Sampson’s ordeal began in November 2007, when he was notified by Lillian Charleston of IUPUI’s Affirmative Action Office that two co-workers had filed a racial harassment complaint against him. The office alleged that by reading a book about the KKK in the break room, Sampson had engaged in racial harassment. Sampson attempted to explain that the book, Notre Dame vs. the Klan: How the Fighting Irish Defeated the Ku Klux Klan, was a historical account of a 1924 incident in which a group of University of Notre Dame students fought in the streets with members of the Ku Klux Klan. This explanation was ignored, and he later received a letter from Charleston stating that he was guilty of racial harassment for “openly reading the book related to a historically and racially abhorrent subject.”
Yet according to an article in yesterday’s Wall Street Journal, the university’s “official story” has now become that Sampson’s reading material had nothing to do with the guilty finding. Instead, university relations officials claimed that some undisclosed “harassing behavior” had led to the charge. As columnist Dorothy Rabinowitz wrote, “What the behavior was, one learned, could never be revealed.”
IUPUI’s handling of the case was flawed from the beginning. After the ACLU of Indiana wrote to IUPUI twice demanding that the finding be removed from Sampson’s file, IUPUI responded with a letter from Charleston to Sampson that neither reversed the guilty finding nor apologized for the damage to Sampson’s reputation. Then, in March 2008, FIRE wrote to IUPUI Chancellor Charles R. Bantz, insisting that Sampson’s record be expunged and that IUPUI apologize for its handling of the incident.
In April, FIRE received a letter from Bantz, stating that IUPUI “regret[s] this situation took place.” The letter also confirmed that no documents regarding the incident are in Sampson’s file and that IUPUI hoped that “this experience as well as feedback from the campus community will result in an improved [complaint] process.”

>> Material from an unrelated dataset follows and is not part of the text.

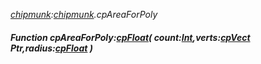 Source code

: _[chipmunk](../../modules/chipmunk/chipmunk-module.md):[chipmunk](../../modules/chipmunk/chipmunk-module.md).cpAreaForPoly_
##### Function cpAreaForPoly:[cpFloat](../../modules/chipmunk/chipmunk-cpfloat.md)( count:[Int](../../modules/wonkey/wonkey-types-int.md),verts:[cpVect](../../modules/chipmunk/chipmunk-cpvect.md) Ptr,radius:[cpFloat](../../modules/chipmunk/chipmunk-cpfloat.md) )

Following that exchange, FIRE publicly declared victory in the case, but IUPUI has apparently now chosen to resort to unsubstantiated and mysterious secret charges against Sampson when questioned about the case.
“If IUPUI really thought that Sampson had engaged in some ‘racially harassing’ behavior rather than reading a book, there is no reason why they would not have brought it up at the time—and no reason why they couldn’t say what it is now,” Shibley said. “This apparent whispering campaign against Sampson is truly appalling. IUPUI has either brazenly violated due process by finding a student guilty without a hearing and without even letting him know the allegations against him or, more likely, is lying in an attempt to stave off further embarrassment. Either way, the school has bitterly betrayed one of its own students.”
FIRE is a nonprofit educational foundation that unites civil rights and civil liberties leaders, scholars, journalists, and public intellectuals across the political and ideological spectrum on behalf of individual rights, due process rights, freedom of expression, and rights of conscience on our nation’s campuses. FIRE’s efforts to preserve liberty at Indiana University – Purdue University Indianapolis and elsewhere can be viewed at www.thefire.org.